Chinedu and his wife are one of four couples who are applicants in a test case accepted by Europe's highest court, the European Court of Justice (ECJ), which should establish what rights non-EU spouses have to live and travel within the union.

The case was heard yesterday in Luxembourg in front of a grand chamber of 13 judges from across the EU. Ten EU states intervened on behalf of the Government in the case while the European Commission is supporting the four applicants.

Chinedu, a former footballer in Nigeria, came to Ireland and applied for asylum in December 2005. On July 3rd 2006 he married his German wife, Marlene, and they had their first child in February 2008, called Chanel.

Chinedu's asylum application was rejected by the Irish authorities, which have refused to grant him residency rights that would enable him to settle in Ireland with his family. Without this right, Chinedu lives under constant threat of deportation. He and his family also suffer hardship and a host of practical problems because he does not have the legal status to remain in Ireland.

In March the High Court asked the ECJ to make a preliminary ruling on the interpretation of a 2004 EU directive on the rights of citizens of the union and their family members to move and reside freely within the territory of member-states.

Anthony Collins SC, on behalf of Chinedu and his wife, told the ECJ yesterday that Irish regulations implementing the directive did not properly reflect its terms and were an obstacle to free movement of workers.

Lawyers representing the three other couples in the test case advanced similar arguments.

The husband in each of the four cases is not an EU citizen and has never lived lawfully in another EU state. None of the four spouses that have been refused leave to remain in Ireland are married to Irish citizens but are married to citizens of other EU states. In each case the couples were married in the Republic and the non-EU national husbands had all unsuccessfully applied for asylum.

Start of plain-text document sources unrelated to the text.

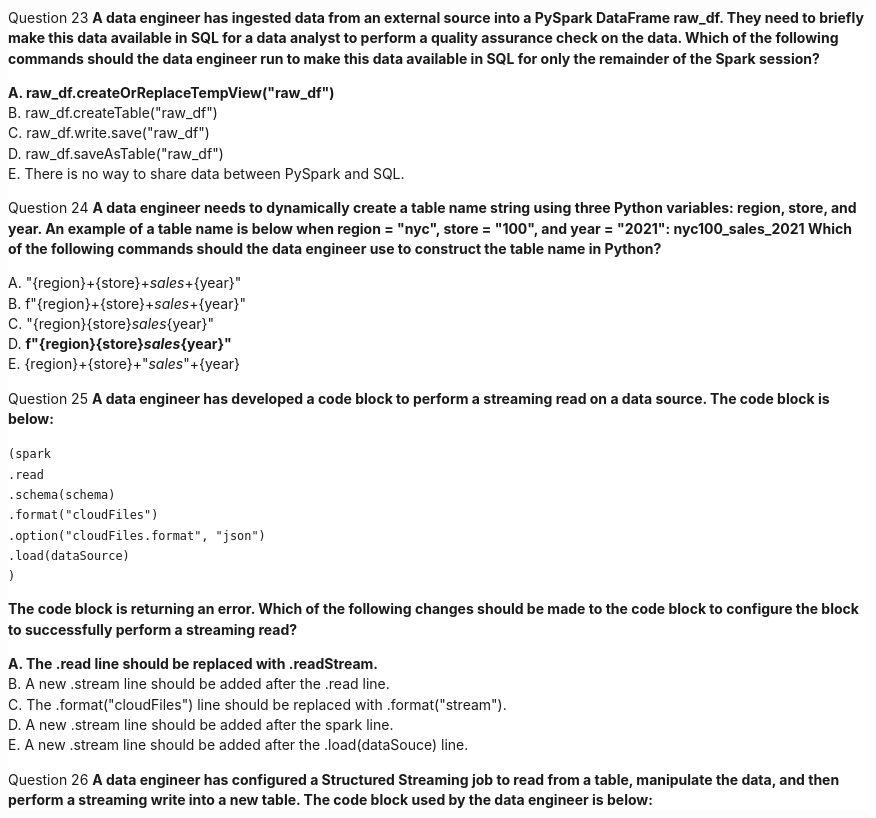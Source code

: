
Question 23
**A data engineer has ingested data from an external source into a PySpark DataFrame raw_df.
They need to briefly make this data available in SQL for a data analyst to perform a quality assurance check on the data.
Which of the following commands should the data engineer run to make this data available in SQL for only the remainder of the Spark session?**


**A. raw_df.createOrReplaceTempView("raw_df")**  
B. raw_df.createTable("raw_df")  
C. raw_df.write.save("raw_df")  
D. raw_df.saveAsTable("raw_df")  
E. There is no way to share data between PySpark and SQL.  

Question 24
**A data engineer needs to dynamically create a table name string using three Python variables: region, store, and year. 
An example of a table name is below when region = "nyc", store = "100", and year = "2021": nyc100_sales_2021
Which of the following commands should the data engineer use to construct the table name
in Python?**

A. "{region}+{store}+_sales_+{year}"  
B. f"{region}+{store}+_sales_+{year}"  
C. "{region}{store}_sales_{year}"  
D. **f"{region}{store}_sales_{year}"**  
E. {region}+{store}+"_sales_"+{year}  

Question 25
**A data engineer has developed a code block to perform a streaming read on a data source.
The code block is below:**

```
(spark
.read
.schema(schema)
.format("cloudFiles")
.option("cloudFiles.format", "json")
.load(dataSource)
)
```

**The code block is returning an error.
Which of the following changes should be made to the code block to configure the block to
successfully perform a streaming read?**

**A. The .read line should be replaced with .readStream.**   
B. A new .stream line should be added after the .read line.   
C. The .format("cloudFiles") line should be replaced with .format("stream").   
D. A new .stream line should be added after the spark line.   
E. A new .stream line should be added after the .load(dataSouce) line.   

Question 26
**A data engineer has configured a Structured Streaming job to read from a table, manipulate
the data, and then perform a streaming write into a new table.
The code block used by the data engineer is below:**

Lawyers for the Government argued that a previous ECJ judgment in 2003 in the case of Hacene Akrich provides the legal basis to deport non-EU spouses of EU citizens. According to the Department of Justice, this case stated that to avail of the freedom of movement of EU workers and family members a "non-EU citizen must be lawfully resident in a member-state when he moves to another member-state to which the citizen of the union is migrating or has migrated".

At the hearing yesterday lawyers representing several member-states, including Germany, Denmark, Britain and Austria, supported the Government. They fear that a judgment in favour of the four applicants will set a precedent and bolster rights of non-EU spouses to stay in the union. The ECJ is expected to issue a preliminary ruling within a few months.